Du darfst nicht weinen! Später.
Sie wollte ihre Tochter klar sehen, ohne Tränen. Denn die Zeit zerrann unerbittlich. Jedes Blinzeln kostete sie eine Zehntelsekunde mit ihrem Kind.
Schau dir das Gesichtchen genau an, du siehst sie nie wieder!
Die weiße, durchsichtig scheinende Haut gab ihr ein engelhaftes, ätherisches Aussehen.
Vielleicht schläft sie nur? Bitte wach auf!
Lila hob das Tuch, in welches das Baby eingewickelt war, streichelte über den Bauch und legte den Zeigefinger unter die schlaffen Händchen. Die Finger waren vollzählig und würden trotzdem niemals zugreifen.
Warum?
Lilas Kopf dröhnte.
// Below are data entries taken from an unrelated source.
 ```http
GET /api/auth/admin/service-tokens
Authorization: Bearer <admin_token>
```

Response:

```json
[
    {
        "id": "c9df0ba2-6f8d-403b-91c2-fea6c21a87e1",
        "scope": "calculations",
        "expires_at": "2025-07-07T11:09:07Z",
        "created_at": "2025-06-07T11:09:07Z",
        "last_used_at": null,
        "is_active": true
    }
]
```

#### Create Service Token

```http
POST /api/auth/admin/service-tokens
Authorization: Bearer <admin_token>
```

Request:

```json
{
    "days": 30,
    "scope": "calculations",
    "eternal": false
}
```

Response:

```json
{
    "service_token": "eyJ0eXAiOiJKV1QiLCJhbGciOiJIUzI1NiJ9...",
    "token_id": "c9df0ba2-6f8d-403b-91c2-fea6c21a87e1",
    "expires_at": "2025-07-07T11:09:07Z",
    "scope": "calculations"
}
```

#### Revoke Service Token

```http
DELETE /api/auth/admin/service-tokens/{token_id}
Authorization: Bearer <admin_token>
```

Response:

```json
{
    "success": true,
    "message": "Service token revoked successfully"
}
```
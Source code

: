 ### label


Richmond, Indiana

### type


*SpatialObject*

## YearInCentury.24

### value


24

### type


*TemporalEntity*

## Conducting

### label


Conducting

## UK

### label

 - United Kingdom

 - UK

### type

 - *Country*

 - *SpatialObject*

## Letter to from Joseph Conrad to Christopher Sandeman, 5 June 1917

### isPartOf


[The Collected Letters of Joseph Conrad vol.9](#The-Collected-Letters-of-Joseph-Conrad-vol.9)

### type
Ihre Arme verkrampften sich.
Keine Tränen!
Sie kämpfte dagegen an, bis das Bild vor ihr zerbarst.
Durchhalten! Gleich nimmt man sie dir weg …
Sie war allein. Ihr Mann Patrick war hinausgegangen, er wollte diese kurze Zeit mit ihrem totgeborenen Kind nicht teilen.
Er hat sie abgelehnt.
Im Mutterleib verstorben, ehe sie leben durfte. Im Zeitraffer wirbelten die letzten Monate durch Lilas Gedanken. Der positive Schwangerschaftstest, die Hoffnung ihres Mannes, dass diesmal der ersehnte Sohn käme. Die erste Ultraschalluntersuchung, und Patricks Enttäuschung, dass die dritte Tochter in ihr heranwuchs. An diesem Tag war ihre Ehe zu einer leeren Hülle geworden.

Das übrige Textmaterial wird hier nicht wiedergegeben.